Four major studies into the long-term impact of coronavirus will be boosted by £18.5 million of Government funding as researchers attempt to dig into the causes and potential treatments for the “debilitating” symptoms some are left with long after infection.
Approximately one in 10 people in the UK who have been infected by the coronavirus continue to experience symptoms such as breathlessness, fatigue and “brain fog” many months after contracting the disease.
Health Secretary Matt Hancock said: “I am acutely aware of the lasting and debilitating impact long COVID can have on people of all ages, irrespective of the extent of the initial symptoms.
“Fatigue, headaches and breathlessness can affect people for months after their COVID-19 infection regardless of whether they required hospital admission initially.
“In order to effectively help these individuals we need to better understand long COVID and identify therapeutics that can help recovery. This funding will kickstart four ambitious projects to do just that.”
Of the four beneficiaries, Imperial College London will investigate what causes persistent symptoms – potentially indicating possible treatments – by looking at the common factors in the thousands of volunteers who have taken part in its React study.
Data from more than 60,000 people will help define long Covid, improve diagnoses and understand why some people develop the condition in a study from University College London.

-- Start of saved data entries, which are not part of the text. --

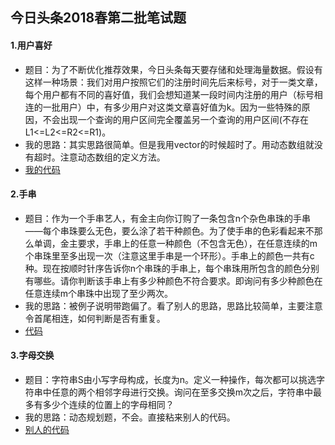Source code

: 今日头条2018春第二批笔试题
----
#### 1.用户喜好
* 题目：为了不断优化推荐效果，今日头条每天要存储和处理海量数据。假设有这样一种场景：我们对用户按照它们的注册时间先后来标号，对于一类文章，每个用户都有不同的喜好值，我们会想知道某一段时间内注册的用户（标号相连的一批用户）中，有多少用户对这类文章喜好值为k。因为一些特殊的原因，不会出现一个查询的用户区间完全覆盖另一个查询的用户区间(不存在L1<=L2<=R2<=R1)。
* 我的思路：其实思路很简单。但是我用vector的时候超时了。用动态数组就没有超时。注意动态数组的定义方法。
* [我的代码](https://github.com/Tramac/NewCoder/blob/master/TouTiao2018Spring_2/LoveOfUsers.cpp)
#### 2.手串
* 题目：作为一个手串艺人，有金主向你订购了一条包含n个杂色串珠的手串——每个串珠要么无色，要么涂了若干种颜色。为了使手串的色彩看起来不那么单调，金主要求，手串上的任意一种颜色（不包含无色），在任意连续的m个串珠里至多出现一次（注意这里手串是一个环形）。手串上的颜色一共有c种。现在按顺时针序告诉你n个串珠的手串上，每个串珠用所包含的颜色分别有哪些。请你判断该手串上有多少种颜色不符合要求。即询问有多少种颜色在任意连续m个串珠中出现了至少两次。
* 我的思路：被例子说明带跑偏了。看了别人的思路，思路比较简单，主要注意令首尾相连，如何判断是否有重复。
* [代码](https://github.com/Tramac/NewCoder/blob/master/TouTiao2018Spring_2/HandLoop.cpp)
#### 3.字母交换
* 题目：字符串S由小写字母构成，长度为n。定义一种操作，每次都可以挑选字符串中任意的两个相邻字母进行交换。询问在至多交换m次之后，字符串中最多有多少个连续的位置上的字母相同？
* 我的思路：动态规划题，不会。直接粘来别人的代码。
* [别人的代码](https://github.com/Tramac/NewCoder/blob/master/TouTiao2018Spring_2/CharExchange.cpp)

Its child health institute at Great Ormond Street will also research the condition in children.
Meanwhile Birmingham University will look at therapies for particular symptoms of long Covid.
Chief Medical Officer for England and Head of the NIHR, Professor Chris Whitty said: “Good research is absolutely pivotal in understanding, diagnosing and then treating any illness, to ease symptoms and ultimately improve lives.
“This research, jointly funded through the NIHR and UKRI, will increase our knowledge of how and why the virus causes some people to suffer long term effects following a COVID-19 infection – and will be an important tool in developing more effective treatments for patients.”